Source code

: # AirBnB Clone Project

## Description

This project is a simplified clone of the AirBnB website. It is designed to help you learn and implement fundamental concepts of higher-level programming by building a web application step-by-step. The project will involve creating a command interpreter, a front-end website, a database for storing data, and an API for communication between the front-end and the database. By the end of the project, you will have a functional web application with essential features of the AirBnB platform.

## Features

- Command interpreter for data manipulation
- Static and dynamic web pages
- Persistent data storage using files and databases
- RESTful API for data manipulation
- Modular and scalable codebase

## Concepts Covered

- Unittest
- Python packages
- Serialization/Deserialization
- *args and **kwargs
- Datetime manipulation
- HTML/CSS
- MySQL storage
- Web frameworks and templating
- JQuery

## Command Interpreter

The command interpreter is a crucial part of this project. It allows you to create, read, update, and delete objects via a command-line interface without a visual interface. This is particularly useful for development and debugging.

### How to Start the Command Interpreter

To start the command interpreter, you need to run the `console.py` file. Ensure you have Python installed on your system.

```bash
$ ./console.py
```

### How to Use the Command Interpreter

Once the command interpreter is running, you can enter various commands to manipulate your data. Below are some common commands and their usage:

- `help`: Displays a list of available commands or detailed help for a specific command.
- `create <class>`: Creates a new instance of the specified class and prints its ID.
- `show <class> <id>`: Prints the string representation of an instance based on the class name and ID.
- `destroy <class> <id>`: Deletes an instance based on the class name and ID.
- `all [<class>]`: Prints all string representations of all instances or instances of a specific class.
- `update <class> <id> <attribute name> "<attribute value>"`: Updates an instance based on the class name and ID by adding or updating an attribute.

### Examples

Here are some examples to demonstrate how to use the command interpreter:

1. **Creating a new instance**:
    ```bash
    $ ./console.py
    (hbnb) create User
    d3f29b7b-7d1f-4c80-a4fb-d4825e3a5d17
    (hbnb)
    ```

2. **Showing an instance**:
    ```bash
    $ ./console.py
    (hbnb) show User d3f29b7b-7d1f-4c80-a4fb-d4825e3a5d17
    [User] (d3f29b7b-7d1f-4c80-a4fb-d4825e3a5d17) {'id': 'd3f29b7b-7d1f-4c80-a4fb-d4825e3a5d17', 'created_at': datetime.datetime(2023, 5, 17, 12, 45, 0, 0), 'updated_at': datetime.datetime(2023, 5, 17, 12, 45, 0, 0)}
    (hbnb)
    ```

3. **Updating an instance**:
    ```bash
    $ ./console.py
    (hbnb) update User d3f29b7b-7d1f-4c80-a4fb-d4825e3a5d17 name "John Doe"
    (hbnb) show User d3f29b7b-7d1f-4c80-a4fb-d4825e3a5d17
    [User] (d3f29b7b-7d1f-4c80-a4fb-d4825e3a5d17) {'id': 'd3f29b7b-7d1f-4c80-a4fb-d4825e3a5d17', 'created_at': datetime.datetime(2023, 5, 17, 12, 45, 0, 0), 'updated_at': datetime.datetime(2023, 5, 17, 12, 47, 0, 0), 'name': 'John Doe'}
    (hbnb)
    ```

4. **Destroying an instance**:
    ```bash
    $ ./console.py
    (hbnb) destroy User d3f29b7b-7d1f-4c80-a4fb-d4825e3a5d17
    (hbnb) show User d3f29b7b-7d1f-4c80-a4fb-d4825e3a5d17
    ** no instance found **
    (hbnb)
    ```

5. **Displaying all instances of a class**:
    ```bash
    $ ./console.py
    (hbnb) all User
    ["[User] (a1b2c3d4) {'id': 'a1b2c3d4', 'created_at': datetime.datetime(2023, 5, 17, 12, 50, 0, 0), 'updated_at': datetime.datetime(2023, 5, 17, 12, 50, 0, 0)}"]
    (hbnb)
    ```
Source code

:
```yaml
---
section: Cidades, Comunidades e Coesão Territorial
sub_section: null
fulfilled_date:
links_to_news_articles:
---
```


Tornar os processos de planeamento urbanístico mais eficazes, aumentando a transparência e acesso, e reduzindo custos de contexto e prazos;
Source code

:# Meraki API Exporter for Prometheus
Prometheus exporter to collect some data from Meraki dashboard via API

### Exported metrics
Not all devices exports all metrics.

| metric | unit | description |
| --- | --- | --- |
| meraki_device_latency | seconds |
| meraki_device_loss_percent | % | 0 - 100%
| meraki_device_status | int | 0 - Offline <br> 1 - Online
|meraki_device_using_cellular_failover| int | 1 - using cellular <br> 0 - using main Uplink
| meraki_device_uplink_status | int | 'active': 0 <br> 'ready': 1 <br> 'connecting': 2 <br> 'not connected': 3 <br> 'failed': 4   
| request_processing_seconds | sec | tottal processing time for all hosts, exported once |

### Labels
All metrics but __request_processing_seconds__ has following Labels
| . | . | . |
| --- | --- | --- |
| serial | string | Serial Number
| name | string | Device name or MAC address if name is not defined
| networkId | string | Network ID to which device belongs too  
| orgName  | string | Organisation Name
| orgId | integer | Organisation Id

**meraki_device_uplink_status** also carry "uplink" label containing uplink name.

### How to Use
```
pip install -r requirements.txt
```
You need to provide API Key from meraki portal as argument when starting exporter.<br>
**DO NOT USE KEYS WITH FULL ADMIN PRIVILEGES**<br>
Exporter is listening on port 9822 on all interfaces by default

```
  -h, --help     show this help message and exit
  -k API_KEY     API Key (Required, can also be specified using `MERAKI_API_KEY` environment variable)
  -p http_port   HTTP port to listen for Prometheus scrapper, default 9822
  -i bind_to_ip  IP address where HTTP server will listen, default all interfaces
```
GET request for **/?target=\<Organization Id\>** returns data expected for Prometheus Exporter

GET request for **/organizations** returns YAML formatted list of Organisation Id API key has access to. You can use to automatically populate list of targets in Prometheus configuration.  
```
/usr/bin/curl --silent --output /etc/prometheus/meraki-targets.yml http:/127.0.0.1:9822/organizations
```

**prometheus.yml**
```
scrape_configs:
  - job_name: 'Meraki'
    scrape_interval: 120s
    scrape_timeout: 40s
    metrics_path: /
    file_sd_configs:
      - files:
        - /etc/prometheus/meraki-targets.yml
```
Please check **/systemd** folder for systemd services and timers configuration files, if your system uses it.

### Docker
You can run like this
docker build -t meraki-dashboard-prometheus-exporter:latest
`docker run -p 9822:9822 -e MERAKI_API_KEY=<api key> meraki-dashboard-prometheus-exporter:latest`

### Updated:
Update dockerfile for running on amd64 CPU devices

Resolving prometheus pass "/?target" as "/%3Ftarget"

____________________

## [Instructions for the task]
Return every line in the records that includes the string "have".

## [Answer space]
This project is a simplified clone of the AirBnB website. It is designed to help you learn and implement fundamental concepts of higher-level programming by building a web application step-by-step. The project will involve creating a command interpreter, a front-end website, a database for storing data, and an API for communication between the front-end and the database. By the end of the project, you will have a functional web application with essential features of the AirBnB platform.
To start the command interpreter, you need to run the `console.py` file. Ensure you have Python installed on your system.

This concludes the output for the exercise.